Investigating physical sputtering on 3-D rough surfaces

Physical sputtering is the driver of several plasma-surface interaction processes such as magnetron sputtering, ion milling or analysis methods such as Sputter photoelectron spectroscopy (sputter-XPS) or Secondary ion mass spectrometry (SIMS). In addition, sputtering is the main physical process behind steady-state erosion of plasma-facing materials in nuclear fusion devices, and it has been the focus of extensive experimental and theoretical research in the past. Monte-Carlo codes such as SDTrimSP, which simulate sputtering by Coulomb interactions, have been successfully developed and benchmarked. However, these codes are incapable of simulating complex, 3-D rough surface morphologies.

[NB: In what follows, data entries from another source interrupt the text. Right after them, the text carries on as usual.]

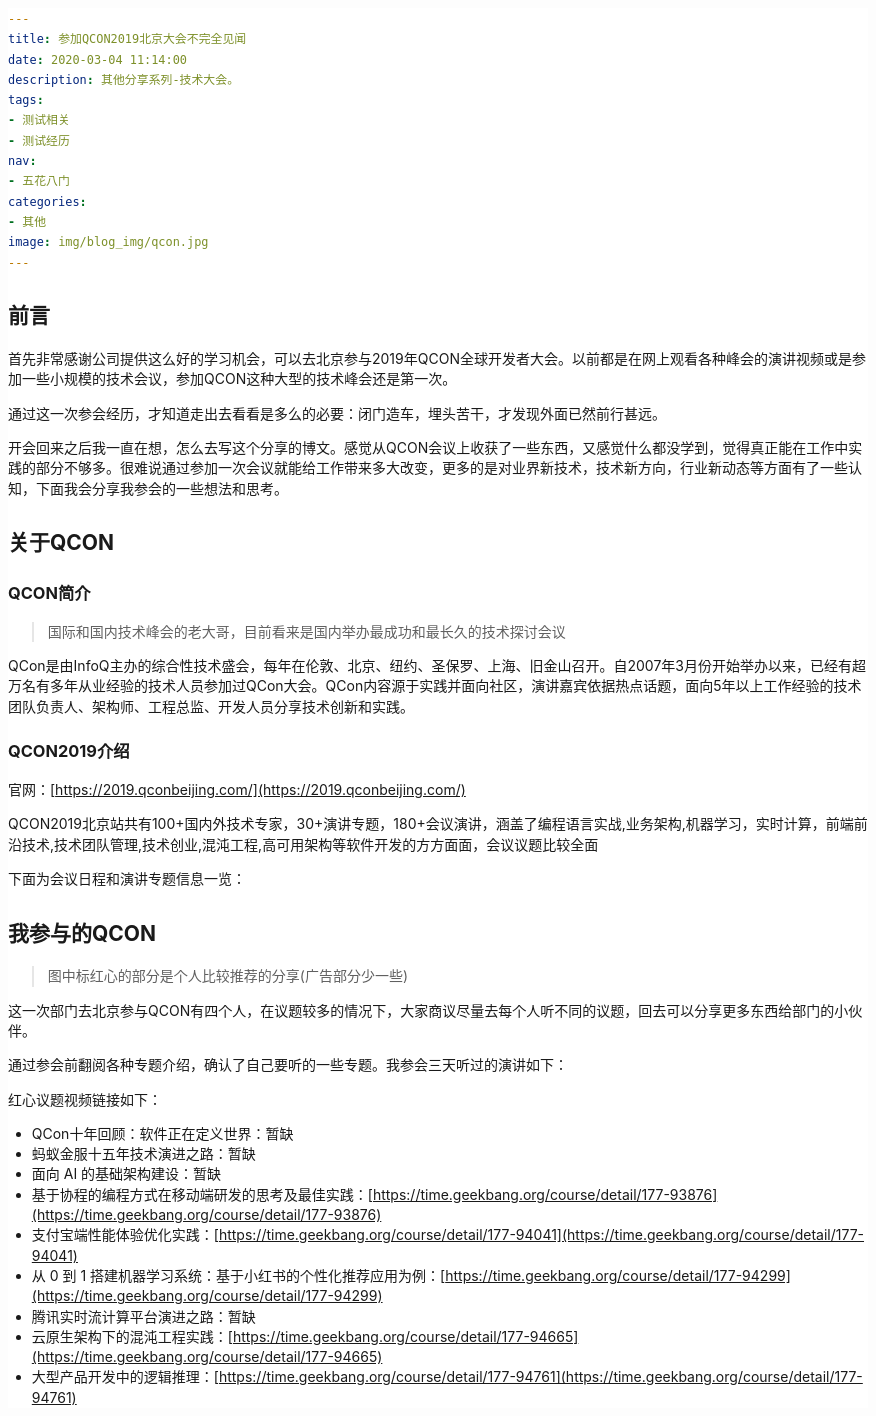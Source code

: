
 ```yaml
---
title: 参加QCON2019北京大会不完全见闻
date: 2020-03-04 11:14:00
description: 其他分享系列-技术大会。
tags:
- 测试相关
- 测试经历
nav:
- 五花八门
categories:
- 其他
image: img/blog_img/qcon.jpg
---
```

## 前言

首先非常感谢公司提供这么好的学习机会，可以去北京参与2019年QCON全球开发者大会。以前都是在网上观看各种峰会的演讲视频或是参加一些小规模的技术会议，参加QCON这种大型的技术峰会还是第一次。

通过这一次参会经历，才知道走出去看看是多么的必要：闭门造车，埋头苦干，才发现外面已然前行甚远。

开会回来之后我一直在想，怎么去写这个分享的博文。感觉从QCON会议上收获了一些东西，又感觉什么都没学到，觉得真正能在工作中实践的部分不够多。很难说通过参加一次会议就能给工作带来多大改变，更多的是对业界新技术，技术新方向，行业新动态等方面有了一些认知，下面我会分享我参会的一些想法和思考。

## 关于QCON

### QCON简介
> 国际和国内技术峰会的老大哥，目前看来是国内举办最成功和最长久的技术探讨会议

QCon是由InfoQ主办的综合性技术盛会，每年在伦敦、北京、纽约、圣保罗、上海、旧金山召开。自2007年3月份开始举办以来，已经有超万名有多年从业经验的技术人员参加过QCon大会。QCon内容源于实践并面向社区，演讲嘉宾依据热点话题，面向5年以上工作经验的技术团队负责人、架构师、工程总监、开发人员分享技术创新和实践。

### QCON2019介绍

官网：[https://2019.qconbeijing.com/](https://2019.qconbeijing.com/)

QCON2019北京站共有100+国内外技术专家，30+演讲专题，180+会议演讲，涵盖了编程语言实战,业务架构,机器学习，实时计算，前端前沿技术,技术团队管理,技术创业,混沌工程,高可用架构等软件开发的方方面面，会议议题比较全面

下面为会议日程和演讲专题信息一览：


## 我参与的QCON
> 图中标红心的部分是个人比较推荐的分享(广告部分少一些)

这一次部门去北京参与QCON有四个人，在议题较多的情况下，大家商议尽量去每个人听不同的议题，回去可以分享更多东西给部门的小伙伴。

通过参会前翻阅各种专题介绍，确认了自己要听的一些专题。我参会三天听过的演讲如下：


红心议题视频链接如下：
- QCon十年回顾：软件正在定义世界：暂缺
- 蚂蚁金服十五年技术演进之路：暂缺
- 面向 AI 的基础架构建设：暂缺
- 基于协程的编程方式在移动端研发的思考及最佳实践：[https://time.geekbang.org/course/detail/177-93876](https://time.geekbang.org/course/detail/177-93876)
- 支付宝端性能体验优化实践：[https://time.geekbang.org/course/detail/177-94041](https://time.geekbang.org/course/detail/177-94041)
- 从 0 到 1 搭建机器学习系统：基于小红书的个性化推荐应用为例：[https://time.geekbang.org/course/detail/177-94299](https://time.geekbang.org/course/detail/177-94299)
- 腾讯实时流计算平台演进之路：暂缺
- 云原生架构下的混沌工程实践：[https://time.geekbang.org/course/detail/177-94665](https://time.geekbang.org/course/detail/177-94665)
- 大型产品开发中的逻辑推理：[https://time.geekbang.org/course/detail/177-94761](https://time.geekbang.org/course/detail/177-94761)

Recently, the functionality of SDTrimSP has been expanded to model arbitrarily complex 3-D geometries. This code, dubbed SDTrimSP-3D, can now not only calculate physical quantities such as sputter yields or reflection coefficients as a function of the impinging particle fluence. It can also compute the evolution of the surface morphology and the elemental composition of the target during particle bombardment.

Experiments are carried out with the aim of benchmarking and further expanding the scope of the code. In these studies, custom samples with well-defined surface morphologies are eroded by particle bombardment, and the surface morphology and composition at various stages of erosion are checked with SDTrimSP-3D.